Problem to solve: Note every line in the entries that contains the string "SHIFT", and copy it.

--------------------------------

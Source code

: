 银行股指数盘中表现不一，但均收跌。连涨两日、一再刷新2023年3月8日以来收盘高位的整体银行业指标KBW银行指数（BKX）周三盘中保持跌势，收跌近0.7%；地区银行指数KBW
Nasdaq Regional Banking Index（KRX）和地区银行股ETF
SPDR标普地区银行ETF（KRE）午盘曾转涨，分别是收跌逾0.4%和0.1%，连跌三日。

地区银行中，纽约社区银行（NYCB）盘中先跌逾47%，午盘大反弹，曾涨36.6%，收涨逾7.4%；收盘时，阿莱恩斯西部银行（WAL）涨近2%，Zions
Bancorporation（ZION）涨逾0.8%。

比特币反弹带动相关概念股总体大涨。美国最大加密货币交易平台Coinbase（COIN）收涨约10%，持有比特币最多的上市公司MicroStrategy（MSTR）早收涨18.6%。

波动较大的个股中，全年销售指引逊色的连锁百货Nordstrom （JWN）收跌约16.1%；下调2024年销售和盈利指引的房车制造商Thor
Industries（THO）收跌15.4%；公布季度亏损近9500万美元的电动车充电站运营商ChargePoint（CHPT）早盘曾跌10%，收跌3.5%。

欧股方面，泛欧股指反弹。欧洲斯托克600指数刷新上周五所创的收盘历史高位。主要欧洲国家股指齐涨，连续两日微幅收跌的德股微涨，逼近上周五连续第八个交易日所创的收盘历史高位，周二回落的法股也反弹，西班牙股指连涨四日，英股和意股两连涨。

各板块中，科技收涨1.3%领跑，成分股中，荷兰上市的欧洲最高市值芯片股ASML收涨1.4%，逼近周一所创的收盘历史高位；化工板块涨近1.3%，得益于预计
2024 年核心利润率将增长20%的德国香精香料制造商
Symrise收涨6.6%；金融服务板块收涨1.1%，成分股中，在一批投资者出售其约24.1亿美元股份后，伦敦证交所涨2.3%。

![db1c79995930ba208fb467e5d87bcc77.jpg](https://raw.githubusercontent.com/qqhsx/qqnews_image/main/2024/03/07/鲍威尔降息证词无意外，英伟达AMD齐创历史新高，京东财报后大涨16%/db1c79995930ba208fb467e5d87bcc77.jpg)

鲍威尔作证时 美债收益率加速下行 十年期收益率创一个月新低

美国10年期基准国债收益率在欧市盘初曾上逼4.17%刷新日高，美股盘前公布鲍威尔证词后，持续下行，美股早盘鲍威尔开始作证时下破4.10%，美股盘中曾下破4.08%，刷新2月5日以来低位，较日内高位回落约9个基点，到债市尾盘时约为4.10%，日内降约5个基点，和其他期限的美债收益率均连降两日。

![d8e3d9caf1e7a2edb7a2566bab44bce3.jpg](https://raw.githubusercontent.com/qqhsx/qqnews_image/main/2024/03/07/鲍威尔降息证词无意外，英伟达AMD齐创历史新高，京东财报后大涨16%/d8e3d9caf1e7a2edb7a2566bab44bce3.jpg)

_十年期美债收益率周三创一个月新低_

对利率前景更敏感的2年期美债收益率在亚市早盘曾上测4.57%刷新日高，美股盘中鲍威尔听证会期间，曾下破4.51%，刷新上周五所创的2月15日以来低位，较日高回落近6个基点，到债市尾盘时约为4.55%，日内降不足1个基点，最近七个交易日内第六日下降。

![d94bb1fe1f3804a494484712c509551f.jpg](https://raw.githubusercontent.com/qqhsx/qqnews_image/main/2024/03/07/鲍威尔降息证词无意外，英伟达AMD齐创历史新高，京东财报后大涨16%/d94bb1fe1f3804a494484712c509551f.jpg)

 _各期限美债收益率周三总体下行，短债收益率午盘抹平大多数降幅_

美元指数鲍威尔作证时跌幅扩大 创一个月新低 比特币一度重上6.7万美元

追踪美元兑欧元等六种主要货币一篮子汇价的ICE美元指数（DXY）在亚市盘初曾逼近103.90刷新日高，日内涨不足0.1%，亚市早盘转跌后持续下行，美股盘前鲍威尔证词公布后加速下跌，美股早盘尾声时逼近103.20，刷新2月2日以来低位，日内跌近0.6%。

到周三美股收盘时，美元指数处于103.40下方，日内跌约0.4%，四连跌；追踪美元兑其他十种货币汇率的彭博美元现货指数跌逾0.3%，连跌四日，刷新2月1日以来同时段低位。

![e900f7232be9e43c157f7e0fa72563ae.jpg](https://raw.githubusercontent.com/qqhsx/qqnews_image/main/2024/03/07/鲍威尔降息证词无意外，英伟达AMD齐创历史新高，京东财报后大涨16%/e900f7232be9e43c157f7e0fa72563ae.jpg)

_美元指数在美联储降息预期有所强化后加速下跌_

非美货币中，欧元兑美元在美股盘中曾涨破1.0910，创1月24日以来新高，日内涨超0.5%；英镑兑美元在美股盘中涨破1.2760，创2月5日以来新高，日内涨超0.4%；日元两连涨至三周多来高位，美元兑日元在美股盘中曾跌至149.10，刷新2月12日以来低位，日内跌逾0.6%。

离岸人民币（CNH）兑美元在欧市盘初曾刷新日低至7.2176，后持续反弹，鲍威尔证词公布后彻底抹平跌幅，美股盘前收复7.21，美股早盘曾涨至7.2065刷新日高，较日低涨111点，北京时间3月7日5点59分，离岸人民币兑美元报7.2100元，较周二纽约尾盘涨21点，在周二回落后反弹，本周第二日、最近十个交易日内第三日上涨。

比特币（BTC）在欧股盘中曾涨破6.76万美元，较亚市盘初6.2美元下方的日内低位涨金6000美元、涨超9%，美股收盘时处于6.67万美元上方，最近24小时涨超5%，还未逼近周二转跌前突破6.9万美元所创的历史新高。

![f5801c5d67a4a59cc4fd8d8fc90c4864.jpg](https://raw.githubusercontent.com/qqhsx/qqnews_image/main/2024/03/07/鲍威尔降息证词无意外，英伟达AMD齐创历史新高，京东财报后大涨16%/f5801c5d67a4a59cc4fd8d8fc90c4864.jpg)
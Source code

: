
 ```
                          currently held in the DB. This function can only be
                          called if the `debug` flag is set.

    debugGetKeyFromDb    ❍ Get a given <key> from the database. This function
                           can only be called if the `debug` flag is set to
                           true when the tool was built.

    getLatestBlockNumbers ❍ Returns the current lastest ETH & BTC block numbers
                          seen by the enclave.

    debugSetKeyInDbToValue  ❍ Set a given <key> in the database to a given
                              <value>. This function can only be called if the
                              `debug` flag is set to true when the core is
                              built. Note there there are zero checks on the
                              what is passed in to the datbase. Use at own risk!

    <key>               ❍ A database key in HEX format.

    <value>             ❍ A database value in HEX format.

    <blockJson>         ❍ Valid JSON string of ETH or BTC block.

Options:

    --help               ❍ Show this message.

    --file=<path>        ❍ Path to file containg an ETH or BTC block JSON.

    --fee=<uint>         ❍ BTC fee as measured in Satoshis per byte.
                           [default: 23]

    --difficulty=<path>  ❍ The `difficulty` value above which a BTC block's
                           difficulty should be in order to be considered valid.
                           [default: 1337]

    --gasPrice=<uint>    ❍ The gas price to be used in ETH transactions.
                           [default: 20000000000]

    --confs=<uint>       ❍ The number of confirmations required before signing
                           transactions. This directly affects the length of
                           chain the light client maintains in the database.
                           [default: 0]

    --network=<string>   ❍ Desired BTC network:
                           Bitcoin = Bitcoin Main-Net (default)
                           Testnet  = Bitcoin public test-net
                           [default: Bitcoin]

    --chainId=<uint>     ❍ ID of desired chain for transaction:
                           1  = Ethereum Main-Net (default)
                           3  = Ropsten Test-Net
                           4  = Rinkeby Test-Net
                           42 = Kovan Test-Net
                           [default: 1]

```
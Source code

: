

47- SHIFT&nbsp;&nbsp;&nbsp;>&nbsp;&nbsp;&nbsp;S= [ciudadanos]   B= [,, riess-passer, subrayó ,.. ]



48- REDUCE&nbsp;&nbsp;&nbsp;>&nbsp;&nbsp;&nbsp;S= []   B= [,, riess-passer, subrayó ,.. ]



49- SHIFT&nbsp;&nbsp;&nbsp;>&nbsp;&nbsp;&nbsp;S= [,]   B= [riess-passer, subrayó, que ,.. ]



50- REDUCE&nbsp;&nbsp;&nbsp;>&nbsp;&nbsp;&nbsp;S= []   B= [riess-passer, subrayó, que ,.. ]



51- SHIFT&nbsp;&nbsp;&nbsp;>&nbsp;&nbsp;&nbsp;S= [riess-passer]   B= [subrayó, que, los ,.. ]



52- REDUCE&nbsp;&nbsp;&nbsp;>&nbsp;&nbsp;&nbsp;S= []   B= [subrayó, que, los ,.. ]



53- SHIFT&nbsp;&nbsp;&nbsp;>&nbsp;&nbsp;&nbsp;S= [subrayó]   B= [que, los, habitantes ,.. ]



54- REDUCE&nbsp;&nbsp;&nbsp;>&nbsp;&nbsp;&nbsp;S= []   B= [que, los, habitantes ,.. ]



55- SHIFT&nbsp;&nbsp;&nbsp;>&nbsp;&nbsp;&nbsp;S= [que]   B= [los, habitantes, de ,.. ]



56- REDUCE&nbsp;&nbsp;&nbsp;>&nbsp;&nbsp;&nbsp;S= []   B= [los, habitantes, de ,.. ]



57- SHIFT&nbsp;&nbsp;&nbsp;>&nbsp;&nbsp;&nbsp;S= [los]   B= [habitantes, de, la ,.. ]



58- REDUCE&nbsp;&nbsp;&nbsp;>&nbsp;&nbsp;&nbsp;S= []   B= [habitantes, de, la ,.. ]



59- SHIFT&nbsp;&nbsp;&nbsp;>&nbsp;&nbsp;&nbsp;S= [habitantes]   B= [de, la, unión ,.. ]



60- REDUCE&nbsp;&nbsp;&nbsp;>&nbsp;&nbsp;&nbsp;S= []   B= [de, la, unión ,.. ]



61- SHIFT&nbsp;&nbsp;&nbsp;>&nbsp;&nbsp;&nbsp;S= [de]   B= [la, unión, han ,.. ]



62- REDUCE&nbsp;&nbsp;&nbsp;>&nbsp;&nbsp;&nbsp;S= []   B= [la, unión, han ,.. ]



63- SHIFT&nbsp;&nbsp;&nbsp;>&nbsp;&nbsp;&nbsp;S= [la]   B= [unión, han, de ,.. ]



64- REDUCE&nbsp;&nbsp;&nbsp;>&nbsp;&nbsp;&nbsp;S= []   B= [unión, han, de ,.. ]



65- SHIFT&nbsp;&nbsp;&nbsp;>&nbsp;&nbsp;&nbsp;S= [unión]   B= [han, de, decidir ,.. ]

--------------------------------

Solution to the exercise:
47- SHIFT&nbsp;&nbsp;&nbsp;>&nbsp;&nbsp;&nbsp;S= [ciudadanos]   B= [,, riess-passer, subrayó ,.. ]
49- SHIFT&nbsp;&nbsp;&nbsp;>&nbsp;&nbsp;&nbsp;S= [,]   B= [riess-passer, subrayó, que ,.. ]
51- SHIFT&nbsp;&nbsp;&nbsp;>&nbsp;&nbsp;&nbsp;S= [riess-passer]   B= [subrayó, que, los ,.. ]
53- SHIFT&nbsp;&nbsp;&nbsp;>&nbsp;&nbsp;&nbsp;S= [subrayó]   B= [que, los, habitantes ,.. ]
55- SHIFT&nbsp;&nbsp;&nbsp;>&nbsp;&nbsp;&nbsp;S= [que]   B= [los, habitantes, de ,.. ]
57- SHIFT&nbsp;&nbsp;&nbsp;>&nbsp;&nbsp;&nbsp;S= [los]   B= [habitantes, de, la ,.. ]
59- SHIFT&nbsp;&nbsp;&nbsp;>&nbsp;&nbsp;&nbsp;S= [habitantes]   B= [de, la, unión ,.. ]
61- SHIFT&nbsp;&nbsp;&nbsp;>&nbsp;&nbsp;&nbsp;S= [de]   B= [la, unión, han ,.. ]
63- SHIFT&nbsp;&nbsp;&nbsp;>&nbsp;&nbsp;&nbsp;S= [la]   B= [unión, han, de ,.. ]
65- SHIFT&nbsp;&nbsp;&nbsp;>&nbsp;&nbsp;&nbsp;S= [unión]   B= [han, de, decidir ,.. ]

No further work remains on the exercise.